Comedy is an often under-appreciated art form that has a thriving presence in Oxford, both through regular entertainers who come to perform here and through the diverse wealth of comedy talent in the students of the University. But what lies behind the mask of comedy and the comedian? We interviewed Olly Jackon, a 3rd year Classicist at St Hilda’s, to find out. Olly has been performing sketch comedy since his first term at university and started doing stand up last year. He is currently part of a sketch group called Three Men in a Boot, whose show, ‘A Sketchy History’, is going to the Edinburgh Fringe this year, and is as passionate about getting others into all types of comedy as he is about comedy itself.
When did you first know you wanted to get involved with comedy?

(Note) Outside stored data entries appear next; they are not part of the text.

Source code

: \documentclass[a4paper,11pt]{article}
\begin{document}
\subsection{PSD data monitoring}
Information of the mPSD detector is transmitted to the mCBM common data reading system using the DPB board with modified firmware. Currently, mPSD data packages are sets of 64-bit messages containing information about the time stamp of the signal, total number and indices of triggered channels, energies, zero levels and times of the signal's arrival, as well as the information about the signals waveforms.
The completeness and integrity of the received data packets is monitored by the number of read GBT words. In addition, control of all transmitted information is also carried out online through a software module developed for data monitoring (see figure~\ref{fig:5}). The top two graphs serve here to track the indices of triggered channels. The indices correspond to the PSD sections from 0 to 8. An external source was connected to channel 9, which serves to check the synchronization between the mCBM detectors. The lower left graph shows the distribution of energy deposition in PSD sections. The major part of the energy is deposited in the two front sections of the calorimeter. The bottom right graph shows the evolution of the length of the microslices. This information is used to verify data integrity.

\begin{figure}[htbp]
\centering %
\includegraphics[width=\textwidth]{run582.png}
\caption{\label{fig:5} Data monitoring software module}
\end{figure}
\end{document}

When I was 16. I was binge-watching loads of Mitchell & Webb DVDs at the time and basically decided I wanted to become David Mitchell, with or without his consent. So on a school trip in Tunisia, a friend and I wrote a short comedy sketch about a Tunisian tour guide. It was definitively shit. But I’d got the buzz, so carried on.
What’s the most daunting aspect of comedy to you?

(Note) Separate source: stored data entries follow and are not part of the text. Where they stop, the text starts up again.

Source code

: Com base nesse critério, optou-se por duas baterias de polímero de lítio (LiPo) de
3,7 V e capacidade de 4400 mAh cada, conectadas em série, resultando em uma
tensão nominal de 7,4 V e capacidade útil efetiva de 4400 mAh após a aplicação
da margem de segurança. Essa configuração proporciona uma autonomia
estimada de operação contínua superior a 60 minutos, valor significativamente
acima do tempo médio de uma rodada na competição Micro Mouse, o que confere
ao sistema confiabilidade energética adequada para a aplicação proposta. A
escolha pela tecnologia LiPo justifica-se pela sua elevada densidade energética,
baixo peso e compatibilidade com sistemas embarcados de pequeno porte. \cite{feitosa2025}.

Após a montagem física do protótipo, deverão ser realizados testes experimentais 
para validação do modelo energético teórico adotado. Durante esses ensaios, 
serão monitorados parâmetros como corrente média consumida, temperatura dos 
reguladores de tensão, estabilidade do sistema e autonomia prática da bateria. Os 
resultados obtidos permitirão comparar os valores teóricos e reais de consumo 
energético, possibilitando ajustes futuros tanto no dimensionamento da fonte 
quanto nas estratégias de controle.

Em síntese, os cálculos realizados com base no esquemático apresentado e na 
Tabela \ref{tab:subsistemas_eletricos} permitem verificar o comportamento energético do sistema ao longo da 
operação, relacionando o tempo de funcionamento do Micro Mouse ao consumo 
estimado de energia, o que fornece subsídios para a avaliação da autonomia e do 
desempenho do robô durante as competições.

The crushing, never-ending fear that I’m not funny. That’s fairly daunting. But it is a serious fear I think a lot of comics go through, especially when writing. Because if you’re writing a script you’re in a room, on your own, and you have no way of verifying whether the words you’ve written will actually make people laugh. I mean, you can open your window and shout at strangers on the street, but I live opposite a Catholic Church and they never seem in the mood for sketches that posit God as a camp and ineffectual builder of the universe. So one of the reasons I love writing with other people, even though you lose some creative control, is that you gain validation for your work as at least your writing partner finds you funny! Plus, doing comedy in a team/partnership is so much more fun. Some of my happiest times last term were either at sketch rehearsals or coming up with new ideas I wanted to write with my other writing partner.
What’s the best joke you’ve ever told?
I once told someone I had a small ego and low self-esteem. They laughed.
… and what’s the worst?
Oh that’s a much easier question! In my first sketch-show in Oxford, I did a 15 second sketch which was as follows: “And tension and drama next, here on Radio Four, as the plot thickens in…The Allotment Mysteries”. Yeah. We did that five nights in a row and it only got a laugh the night my mother came. She told me afterwards she only laughed “to be nice”.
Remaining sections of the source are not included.